Bursting out laughing was not the reaction I was hoping
for. "You've got to be kidding," she chortled. "Those shoes
look ridiculous."
Damn. "What about my new shirt? You always said I
looked good in blue."
"That's not blue, it's purple," she replied, still
chortling. "Can't you tell the difference?"
She's known me for 40 years. She knows I'm color blind,
or at least red-green blind, which apparently includes purple. I guess she
just enjoys making fun of people with disabilities.
I slunk into a chair, thoroughly defeated. I was so proud
of myself, finding that shirt on sale at Macy's for $19.95, and then
snagging a pair of comfortable shoes for $89.95. I was sure I had finally
become a certified clothes-horse.
But I had failed again. Like every other piece of fashion
I had ever bought for myself, it would have to be returned.
"I give up," I whispered. "You keep saying
you want me to dress better. I tried, and all you do is laugh at me."
She came over to me, perhaps finally realizing that my
disability prevented me from any chance of success. Patting me on the head,
she said she would take me shopping herself.
I reluctantly agreed, primarily because I really needed a
new pair of shoes since my 7 year old Florsheim Comfortechs were flapping in
places they weren't supposed to flap.
"If you want to look good, you have to spend the
money," she explained as we headed to Nordstroms that very same
evening. "A $19.95 purple shirt is going to look like a $19.95 purple
shirt."
I disagreed, but I also didn't say anything. I was
resigned to doing what I was told because I was tired of being laughed at.

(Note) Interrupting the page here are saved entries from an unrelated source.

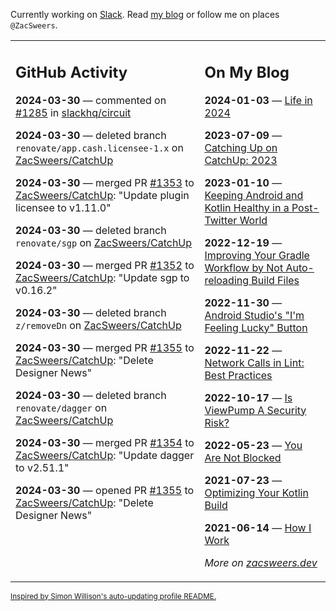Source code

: Currently working on [Slack](https://slack.com/). Read [my blog](https://zacsweers.dev/) or follow me on places `@ZacSweers`.

<table><tr><td valign="top" width="60%">

## GitHub Activity
<!-- githubActivity starts -->
**2024-03-30** — commented on [#1285](https://github.com/slackhq/circuit/issues/1285#issuecomment-2028542427) in [slackhq/circuit](https://github.com/slackhq/circuit)

**2024-03-30** — deleted branch `renovate/app.cash.licensee-1.x` on [ZacSweers/CatchUp](https://github.com/ZacSweers/CatchUp)

**2024-03-30** — merged PR [#1353](https://github.com/ZacSweers/CatchUp/pull/1353) to [ZacSweers/CatchUp](https://github.com/ZacSweers/CatchUp): "Update plugin licensee to v1.11.0"

**2024-03-30** — deleted branch `renovate/sgp` on [ZacSweers/CatchUp](https://github.com/ZacSweers/CatchUp)

**2024-03-30** — merged PR [#1352](https://github.com/ZacSweers/CatchUp/pull/1352) to [ZacSweers/CatchUp](https://github.com/ZacSweers/CatchUp): "Update sgp to v0.16.2"

**2024-03-30** — deleted branch `z/removeDn` on [ZacSweers/CatchUp](https://github.com/ZacSweers/CatchUp)

**2024-03-30** — merged PR [#1355](https://github.com/ZacSweers/CatchUp/pull/1355) to [ZacSweers/CatchUp](https://github.com/ZacSweers/CatchUp): "Delete Designer News"

**2024-03-30** — deleted branch `renovate/dagger` on [ZacSweers/CatchUp](https://github.com/ZacSweers/CatchUp)

**2024-03-30** — merged PR [#1354](https://github.com/ZacSweers/CatchUp/pull/1354) to [ZacSweers/CatchUp](https://github.com/ZacSweers/CatchUp): "Update dagger to v2.51.1"

**2024-03-30** — opened PR [#1355](https://github.com/ZacSweers/CatchUp/pull/1355) to [ZacSweers/CatchUp](https://github.com/ZacSweers/CatchUp): "Delete Designer News"
<!-- githubActivity ends -->
</td><td valign="top" width="40%">

## On My Blog
<!-- blog starts -->
**2024-01-03** — [Life in 2024](https://www.zacsweers.dev/life-in-2024/)

**2023-07-09** — [Catching Up on CatchUp: 2023](https://www.zacsweers.dev/catching-up-on-catchup-2023/)

**2023-01-10** — [Keeping Android and Kotlin Healthy in a Post-Twitter World](https://www.zacsweers.dev/keeping-android-healthy/)

**2022-12-19** — [Improving Your Gradle Workflow by Not Auto-reloading Build Files](https://www.zacsweers.dev/improving-your-workflow-by-not-auto-reloading-build-files/)

**2022-11-30** — [Android Studio's "I'm Feeling Lucky" Button](https://www.zacsweers.dev/android-studios-im-feeling-lucky-button/)

**2022-11-22** — [Network Calls in Lint: Best Practices](https://www.zacsweers.dev/network-calls-in-lint-best-practices/)

**2022-10-17** — [Is ViewPump A Security Risk?](https://www.zacsweers.dev/is-viewpump-a-security-risk/)

**2022-05-23** — [You Are Not Blocked](https://www.zacsweers.dev/you-are-not-blocked/)

**2021-07-23** — [Optimizing Your Kotlin Build](https://www.zacsweers.dev/optimizing-your-kotlin-build/)

**2021-06-14** — [How I Work](https://www.zacsweers.dev/how-i-work/)
<!-- blog ends -->
_More on [zacsweers.dev](https://zacsweers.dev/)_
</td></tr></table>

<sub><a href="https://simonwillison.net/2020/Jul/10/self-updating-profile-readme/">Inspired by Simon Willison's auto-updating profile README.</a></sub>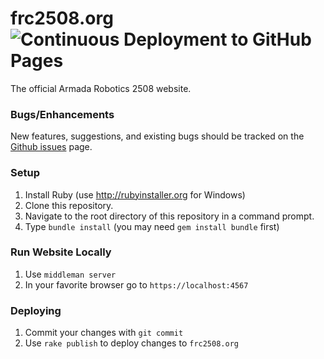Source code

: # frc2508.org ![Continuous Deployment to GitHub Pages](https://github.com/Armada2508/frc2508.org/workflows/Continuous%20Deployment%20to%20GitHub%20Pages/badge.svg?branch=master)

The official Armada Robotics 2508 website.

### Bugs/Enhancements

New features, suggestions, and existing bugs should be tracked on the [Github issues](https://github.com/Armada2508/frc2508.org/issues) page. 

### Setup

1. Install Ruby (use http://rubyinstaller.org for Windows)
2. Clone this repository.
3. Navigate to the root directory of this repository in a command prompt.
4. Type `bundle install` (you may need `gem install bundle` first)

### Run Website Locally

1. Use `middleman server`
2. In your favorite browser go to `https://localhost:4567`

### Deploying

1. Commit your changes with `git commit`
2. Use `rake publish` to deploy changes to `frc2508.org`
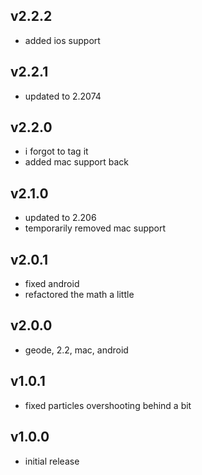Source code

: ## v2.2.2
- added ios support

## v2.2.1
- updated to 2.2074

## v2.2.0
- i forgot to tag it
- added mac support back

## v2.1.0
- updated to 2.206
- temporarily removed mac support

## v2.0.1
- fixed android
- refactored the math a little

## v2.0.0
- geode, 2.2, mac, android

## v1.0.1
- fixed particles overshooting behind a bit

## v1.0.0
- initial release
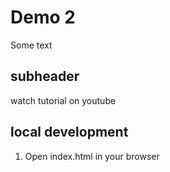 # Demo 2

Some text

## subheader

watch tutorial on youtube 

## local development

1. Open index.html in your browser
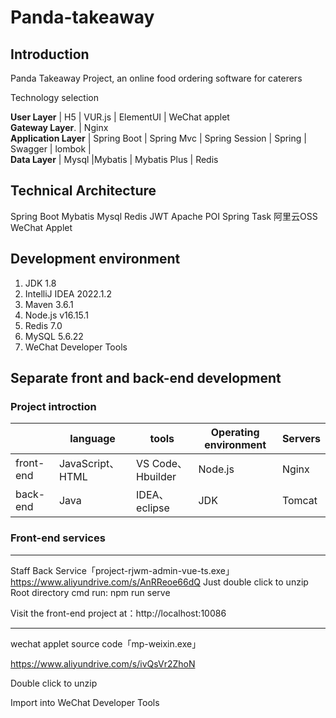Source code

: # Panda-takeaway

## Introduction

Panda Takeaway Project, an online food ordering software for caterers   

Technology selection

 **User Layer**      | H5              | VUR.js             |        ElementUI          |   WeChat applet   
 **Gateway Layer**.    | Nginx                                                                                
 **Application Layer** | Spring Boot       | Spring Mvc         |      Spring Session      |      Spring  | Swagger           | lombok             |  
 **Data Layer**        | Mysql            |Mybatis              |       Mybatis Plus       |     Redis        

## Technical Architecture

Spring Boot
Mybatis
Mysql
Redis
JWT
Apache POI
Spring Task
阿里云OSS
WeChat Applet

## Development environment

1. JDK 1.8
2. IntelliJ IDEA 2022.1.2
3. Maven 3.6.1
4. Node.js v16.15.1
5. Redis 7.0
6. MySQL 5.6.22
7. WeChat Developer Tools

## Separate front and back-end development

### Project introction

|          | **language**     |      **tools**    | **Operating environment** | **Servers** |
| -------- | ---------------- | ----------------- | --------------------------| ----------  |
| front-end | JavaScript、HTML   | VS Code、Hbuilder |         Node.js           |   Nginx     |
| back-end | Java               | IDEA、eclipse     |         JDK               |  Tomcat     |

### Front-end services

------

Staff Back Service「project-rjwm-admin-vue-ts.exe」
https://www.aliyundrive.com/s/AnRReoe66dQ
Just double click to unzip  
Root directory cmd run: npm run serve

Visit the front-end project at：http://localhost:10086

------

wechat applet source code「mp-weixin.exe」

https://www.aliyundrive.com/s/ivQsVr2ZhoN 

Double click to unzip

Import into WeChat Developer Tools



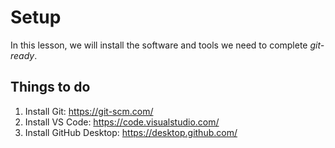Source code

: # Setup

In this lesson, we will install the software and tools we need to complete *git-ready*.

## Things to do

1. Install Git: https://git-scm.com/
2. Install VS Code: https://code.visualstudio.com/
3. Install GitHub Desktop: https://desktop.github.com/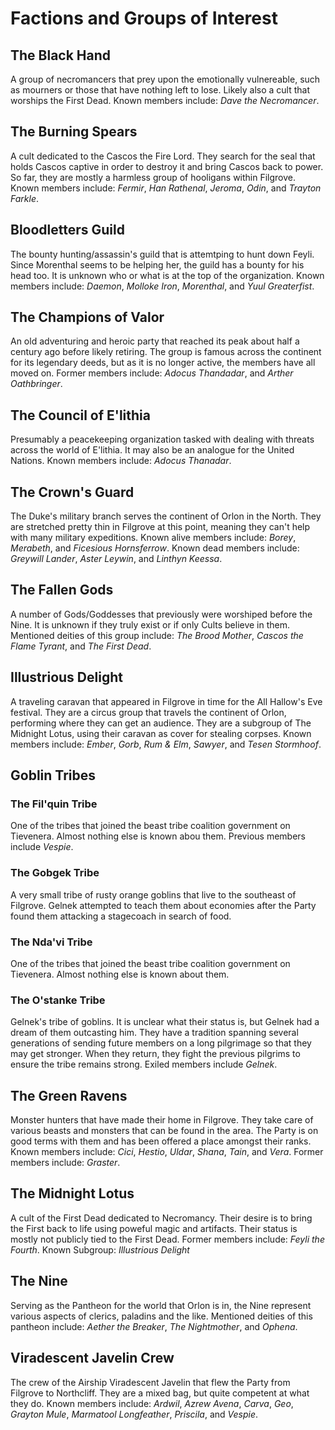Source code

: # Factions and Groups of Interest

## The Black Hand

A group of necromancers that prey upon the emotionally vulnereable, such as mourners or those that have nothing left to lose. Likely also a cult that worships the First Dead. Known members include: *Dave the Necromancer*. 

## The Burning Spears

A cult dedicated to the Cascos the Fire Lord. They search for the seal that holds Cascos captive in order to destroy it and bring Cascos back to power. So far, they are mostly a harmless group of hooligans within Filgrove. Known members include: *Fermir*, *Han Rathenal*, *Jeroma*, *Odin*, and *Trayton Farkle*.

## Bloodletters Guild

The bounty hunting/assassin's guild that is attemtping to hunt down Feyli. Since Morenthal seems to be helping her, the guild has a bounty for his head too. It is unknown who or what is at the top of the organization. Known members include: *Daemon*, *Molloke Iron*, *Morenthal*, and *Yuul Greaterfist*.

## The Champions of Valor

An old adventuring and heroic party that reached its peak about half a century ago before likely retiring. The group is famous across the continent for its legendary deeds, but as it is no longer active, the members have all moved on. Former members include: *Adocus Thandadar*, and *Arther Oathbringer*.

## The Council of E'lithia

Presumably a peacekeeping organization tasked with dealing with threats across the world of E'lithia. It may also be an analogue for the United Nations. Known members include: *Adocus Thanadar*.

## The Crown's Guard

The Duke's military branch serves the continent of Orlon in the North. They are stretched pretty thin in Filgrove at this point, meaning they can't help with many military expeditions. Known alive members include: *Borey*, *Merabeth*, and *Ficesious Hornsferrow*. Known dead members include: *Greywill Lander*, *Aster Leywin*, and *Linthyn Keessa*.

## The Fallen Gods

A number of Gods/Goddesses that previously were worshiped before the Nine. It is unknown if they truly exist or if only Cults believe in them. Mentioned deities of this group include: *The Brood Mother*, *Cascos the Flame Tyrant*, and *The First Dead*.

## Illustrious Delight

A traveling caravan that appeared in Filgrove in time for the All Hallow's Eve festival. They are a circus group that travels the continent of Orlon, performing where they can get an audience. They are a subgroup of The Midnight Lotus, using their caravan as cover for stealing corpses. Known members include: *Ember*, *Gorb*, *Rum & Elm*, *Sawyer*, and *Tesen Stormhoof*.

## Goblin Tribes

### The Fil'quin Tribe

One of the tribes that joined the beast tribe coalition government on Tievenera. Almost nothing else is known abou them. Previous members include *Vespie*.

### The Gobgek Tribe

A very small tribe of rusty orange goblins that live to the southeast of Filgrove. Gelnek attempted to teach them about economies after the Party found them attacking a stagecoach in search of food.

### The Nda'vi Tribe

One of the tribes that joined the beast tribe coalition government on Tievenera. Almost nothing else is known about them.

### The O'stanke Tribe

Gelnek's tribe of goblins. It is unclear what their status is, but Gelnek had a dream of them outcasting him. They have a tradition spanning several generations of sending future members on a long pilgrimage so that they may get stronger. When they return, they fight the previous pilgrims to ensure the tribe remains strong. Exiled members include *Gelnek*.

## The Green Ravens

Monster hunters that have made their home in Filgrove. They take care of various beasts and monsters that can be found in the area. The Party is on good terms with them and has been offered a place amongst their ranks. Known members include: *Cici*, *Hestio*, *Uldar*, *Shana*, *Tain*, and *Vera*. Former  members include: *Graster*.

## The Midnight Lotus

A cult of the First Dead dedicated to Necromancy. Their desire is to bring the First back to life using poweful magic and artifacts. Their status is mostly not publicly tied to the First Dead. Former members include: *Feyli the Fourth*. Known Subgroup: *Illustrious Delight*

## The Nine

Serving as the Pantheon for the world that Orlon is in, the Nine represent various aspects of clerics, paladins and the like. Mentioned deities of this pantheon include: *Aether the Breaker*, *The Nightmother*, and *Ophena*.

## Viradescent Javelin Crew

The crew of the Airship Viradescent Javelin that flew the Party from Filgrove to Northcliff. They are a mixed bag, but quite competent at what they do. Known members include: *Ardwil*, *Azrew Avena*, *Carva*, *Geo*, *Grayton Mule*, *Marmatool Longfeather*, *Priscila*, and *Vespie*.


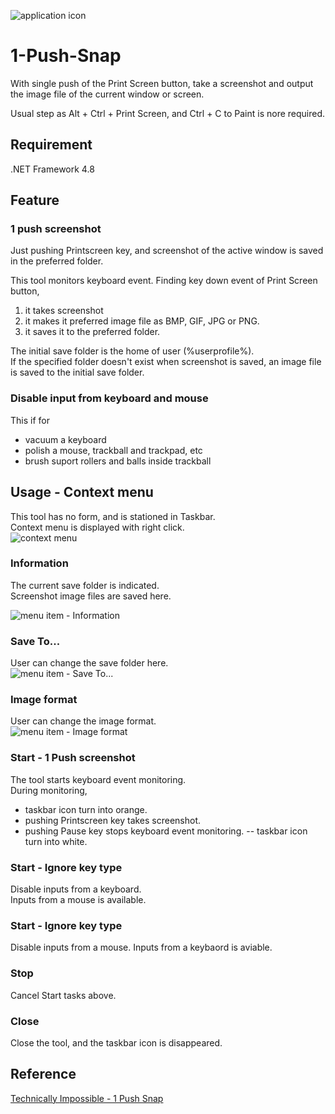 ![application icon](https://cdn-ak.f.st-hatena.com/images/fotolife/e/espio999/20211223/20211223212918.png)

# 1-Push-Snap
With single push of the Print Screen button, take a screenshot and output the image file of the current window or screen.

Usual step as Alt + Ctrl + Print Screen, and Ctrl + C to Paint is nore required.

## Requirement
.NET Framework 4.8

## Feature
### 1 push screenshot
Just pushing Printscreen key, and screenshot of the active window is saved in the preferred folder.

This tool monitors keyboard event.  Finding key down event of Print Screen button, 

1. it takes screenshot
2. it makes it preferred image file as BMP, GIF, JPG or PNG.
3. it saves it to the preferred folder.

The initial save folder is the home of user (%userprofile%).  
If the specified folder doesn't exist when screenshot is saved, an image file is saved to the initial save folder.

### Disable input from keyboard and mouse
This if for
- vacuum a keyboard
- polish a mouse, trackball and trackpad, etc
- brush suport rollers and balls inside trackball

## Usage - Context menu
This tool has no form, and is stationed in Taskbar.  
Context menu is displayed with right click.  
![context menu](https://cdn-ak.f.st-hatena.com/images/fotolife/e/espio999/20220203/20220203212554.png)

### Information
The current save folder is indicated.  
Screenshot image files are saved here.

![menu item - Information](https://cdn-ak.f.st-hatena.com/images/fotolife/e/espio999/20220112/20220112230454.jpg)

### Save To...
User can change the save folder here.  
![menu item - Save To...](https://cdn-ak.f.st-hatena.com/images/fotolife/e/espio999/20220112/20220112230501.jpg)

### Image format
User can change the image format.  
![menu item - Image format](https://cdn-ak.f.st-hatena.com/images/fotolife/e/espio999/20220112/20220112230451.jpg)

### Start - 1 Push screenshot
The tool starts keyboard event monitoring.  
During monitoring,
- taskbar icon turn into orange.
- pushing Printscreen key takes screenshot.
- pushing Pause key stops keyboard event monitoring.
-- taskbar icon turn into white.

### Start - Ignore key type
Disable inputs from a keyboard.  
Inputs from a mouse is available.

### Start - Ignore key type
Disable inputs from a mouse.
Inputs from a keybaord is aviable.

### Stop
Cancel Start tasks above.

### Close
Close the tool, and the taskbar icon is disappeared.

## Reference
[Technically Impossible - 1 Push Snap](https://impsbl.hatenablog.jp/archive/category/1%20Push%20Snap)
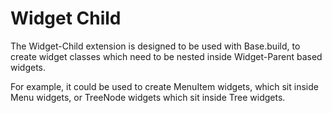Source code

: Widget Child
============

The Widget-Child extension is designed to be used with Base.build, to create widget classes which need to be nested inside Widget-Parent based widgets.

For example, it could be used to create MenuItem widgets, which sit inside Menu widgets, or TreeNode widgets which sit inside Tree widgets.
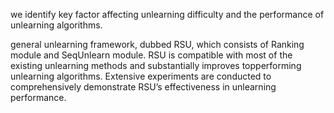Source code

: we identify key factor affecting unlearning difficulty and the performance of unlearning algorithms.

general unlearning framework, dubbed RSU, which consists of Ranking module and SeqUnlearn module. RSU is compatible with most of the existing unlearning methods and substantially improves topperforming unlearning algorithms. Extensive experiments are conducted to comprehensively demonstrate RSU’s effectiveness in unlearning performance.

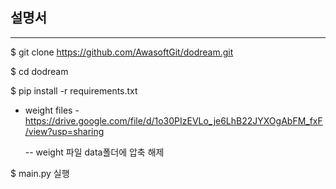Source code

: ## 설명서
-------------------------------------

$ git clone https://github.com/AwasoftGit/dodream.git

$ cd dodream

$ pip install -r requirements.txt

- weight files - https://drive.google.com/file/d/1o30PIzEVLo_je6LhB22JYXOgAbFM_fxF/view?usp=sharing 

  -- weight 파일 data폴더에 압축 해제

$ main.py 실행

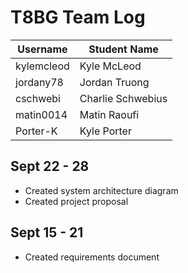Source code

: # T8BG Team Log
|Username|Student Name|
|-|-|
|kylemcleod|Kyle McLeod|
|jordany78|Jordan Truong|
|cschwebi|Charlie Schwebius|
|matin0014|Matin Raoufi|
|Porter-K|Kyle Porter|

## Sept 22 - 28

- Created system architecture diagram
- Created project proposal

## Sept 15 - 21

- Created requirements document
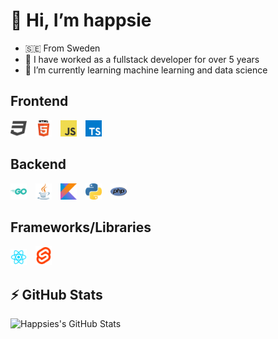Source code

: # 👋 Hi, I’m happsie

- 🇸🇪 From Sweden
- 💼 I have worked as a fullstack developer for over 5 years
- 🌱 I’m currently learning machine learning and data science


## Frontend

<img alt="css" width="26px" src="images/css_64x64.png" style="padding-right:10px;" />
<img alt="html" width="26px" src="images/html_64x64.png" style="padding-right:10px;" />
<img alt="javascript" width="26px" src="images/javascript_64x64.png" style="padding-right:10px;" />
<img alt="typescript" width="26px" src="images/typescript_64x64.png" style="padding-right:10px;" />

## Backend

<img alt="go" width="26px" src="images/go_64x64.png" style="padding-right:10px;" />
<img alt="java" width="26px" src="images/java_64x64.png" style="padding-right:10px;" />
<img alt="kotlin" width="26px" src="images/kotlin_64x64.png" style="padding-right:10px;" />
<img alt="python" width="26px" src="images/python_64x64.png" style="padding-right:10px;" />
<img alt="php" width="26px" src="images/php_64x64.png" style="padding-right:10px;" />

## Frameworks/Libraries

<img alt="react" width="26px" src="images/react.png" style="padding-right:10px;" />
<img alt="svelte" width="26px" src="images/svelte.png" style="padding-right:10px;" />

## ⚡ GitHub Stats

<img alt="Happsies's GitHub Stats" src="https://github-readme-stats.vercel.app/api/top-langs?username=Happsie&show_icons=true&hide_border=false&icon_color=FFE400&theme=tokyonight&border_color=black" />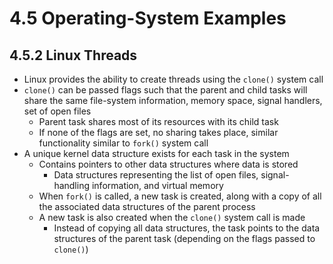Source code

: # 4.5 Operating-System Examples

## 4.5.2 Linux Threads

* Linux provides the ability to create threads using the `clone()` system call
* `clone()` can be passed flags such that the parent and child tasks will share the same file-system information, memory space, signal handlers, set of open files
  * Parent task shares most of its resources with its child task
  * If none of the flags are set, no sharing takes place, similar functionality similar to `fork()` system call
* A unique kernel data structure exists for each task in the system
  * Contains pointers to other data structures where data is stored
    * Data structures representing the list of open files, signal-handling information, and virtual memory
  * When `fork()` is called, a new task is created, along with a copy of all the associated data structures of the parent process
  * A new task is also created when the `clone()` system call is made
    * Instead of copying all data structures, the task points to the data structures of the parent task (depending on the flags passed to `clone()`)
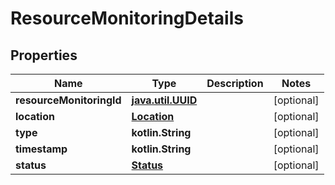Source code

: 
# ResourceMonitoringDetails

## Properties
Name | Type | Description | Notes
------------ | ------------- | ------------- | -------------
**resourceMonitoringId** | [**java.util.UUID**](java.util.UUID.md) |  |  [optional]
**location** | [**Location**](Location.md) |  |  [optional]
**type** | **kotlin.String** |  |  [optional]
**timestamp** | **kotlin.String** |  |  [optional]
**status** | [**Status**](Status.md) |  |  [optional]



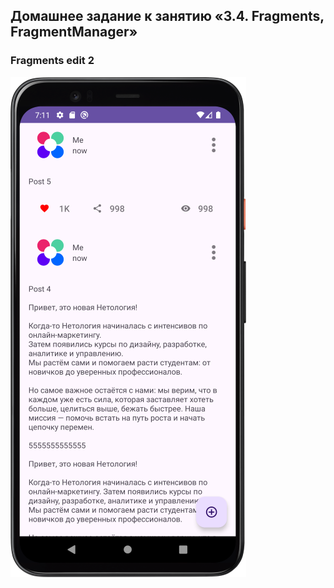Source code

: ## Домашнее задание к занятию «3.4. Fragments, FragmentManager»


###  Fragments      edit 2

![Screenshot](img/Screenshot_Fragments_2.png)


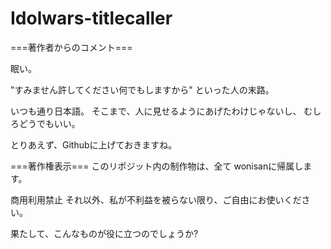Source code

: # Idolwars-titlecaller


===著作者からのコメント===

眠い。

"すみません許してください何でもしますから"
といった人の末路。

いつも通り日本語。
そこまで、人に見せるようにあげたわけじゃないし、
むしろどうでもいい。

とりあえず、Githubに上げておきますね。


===著作権表示===
このリポジット内の制作物は、全て
wonisanに帰属します。

商用利用禁止
それ以外、私が不利益を被らない限り、ご自由にお使いください。

果たして、こんなものが役に立つのでしょうか?
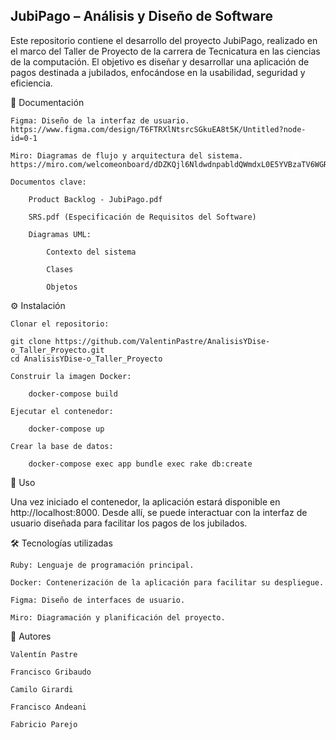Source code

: ## JubiPago – Análisis y Diseño de Software

Este repositorio contiene el desarrollo del proyecto JubiPago, realizado en el marco del Taller de Proyecto de la carrera de Tecnicatura en las ciencias de la computación. El objetivo es diseñar y desarrollar una aplicación de pagos destinada a jubilados, enfocándose en la usabilidad, seguridad y eficiencia.

📄 Documentación

    Figma: Diseño de la interfaz de usuario.
    https://www.figma.com/design/T6FTRXlNtsrcSGkuEA8t5K/Untitled?node-id=0-1

    Miro: Diagramas de flujo y arquitectura del sistema.
    https://miro.com/welcomeonboard/dDZKQjl6NldwdnpabldQWmdxL0E5YVBzaTV6WGRTVWhFbWNSUXI0Q1V0SmJrUWJyc1dCSUNIN3dtS21qb2J4OVpXcEJ0VmVPbzRVNXlSRmMyK0haU2dnc2tNb0pYQVo2dldSRXAzRnh1VkhCMmRuTDgzam9JK1hTRHIyUk9RS3NyVmtkMG5hNDA3dVlncnBvRVB2ZXBnPT0hdjE

    Documentos clave:

        Product Backlog - JubiPago.pdf

        SRS.pdf (Especificación de Requisitos del Software)

        Diagramas UML:

            Contexto del sistema

            Clases

            Objetos

⚙️ Instalación

    Clonar el repositorio:

    git clone https://github.com/ValentinPastre/AnalisisYDise-o_Taller_Proyecto.git
    cd AnalisisYDise-o_Taller_Proyecto

    Construir la imagen Docker:

        docker-compose build

    Ejecutar el contenedor:

        docker-compose up
    
    Crear la base de datos:

        docker-compose exec app bundle exec rake db:create

🚀 Uso

Una vez iniciado el contenedor, la aplicación estará disponible en http://localhost:8000. Desde allí, se puede interactuar con la interfaz de usuario diseñada para facilitar los pagos de los jubilados.

🛠️ Tecnologías utilizadas

    Ruby: Lenguaje de programación principal.

    Docker: Contenerización de la aplicación para facilitar su despliegue.

    Figma: Diseño de interfaces de usuario.

    Miro: Diagramación y planificación del proyecto.

👥 Autores

    Valentín Pastre

    Francisco Gribaudo
    
    Camilo Girardi
    
    Francisco Andeani
    
    Fabricio Parejo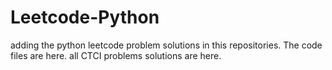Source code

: # Leetcode-Python
adding the python leetcode problem solutions in this repositories. 
The code files are here. 
all CTCI problems solutions are here.   
   
 





















































































































































































































































































































































































































































































































































































































































































































































































































































































































































































































































































































































































































































































































































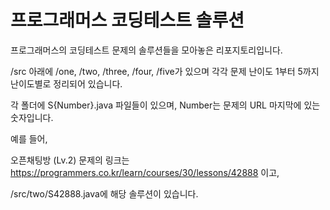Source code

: # 프로그래머스 코딩테스트 솔루션

프로그래머스의 코딩테스트 문제의 솔루션들을 모아놓은 리포지토리입니다.


/src 아래에 /one, /two, /three, /four, /five가 있으며 각각 문제 난이도 1부터 5까지 난이도별로 정리되어 있습니다.

각 폴더에 S{Number}.java 파일들이 있으며, Number는 문제의 URL 마지막에 있는 숫자입니다.

예를 들어, 

오픈채팅방 (Lv.2) 문제의 링크는 https://programmers.co.kr/learn/courses/30/lessons/42888 이고,

/src/two/S42888.java에 해당 솔루션이 있습니다.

I'd let her pick the style and the colors. If she did the choosing, she
couldn't complain.
"$225.00 FOR A PAIR OF PANTS?" I cried as she
handed me her first selection. "ARE YOU OUT OF YOUR MIND?"
She picked out two more styles and then pushed me towards
the dressing room while simultaneously grabbing $95 shirts on her way. I
thought of escaping but didn't like the look on her face. It wouldn't be
pretty.
"My body's not built to wear clothes," I
protested. "I'm too bulky. I'll never look good, no matter the price.
You can't put lipstick on a pig."
She plucked a $65 belt off a rack as she pretended to
listen. "I want to be a Communist Chinese peasant," I whined.
"Or Steve Jobs, with jeans and a black shirt. Or Hugh Hefner, wearing
pajamas all day. We're just wasting good money. PLEASE, NOOOO!"
One good shove and I was in the dressing room, the door
slamming behind me, my wife's voice coming from the other side. "Try
the pants on, one at a time, and then come out and the tailor will measure
you for alterations."
"The alterations had better BE FREE!" I
shouted, showing I still had a little fight left in me.
She ignored me. Defeated, I quietly took off my battered
Hyundai of khakis and slipped into the Mercedes of pants. I just hoped they
were a nice color.
"Very nice," my wife said as I stepped outside
the dressing room and the tailor pounced on me. "You look like a
grown-up."
That was reassuring, although most grown-ups aren't
sulking when trying on pants, like I was. But I gallantly slapped my credit
card on the counter when it came time to pay.
"You're such a big boy," my wife cooed as we
walked back to the car. "There may be hope for you yet."
I wasn't so sure. Someone still had to match colors for
me every day, and we didn't have time to look at expensive, uncomfortable
shoes. My Florsheim Comfortechs would live to see another day. Thankfully.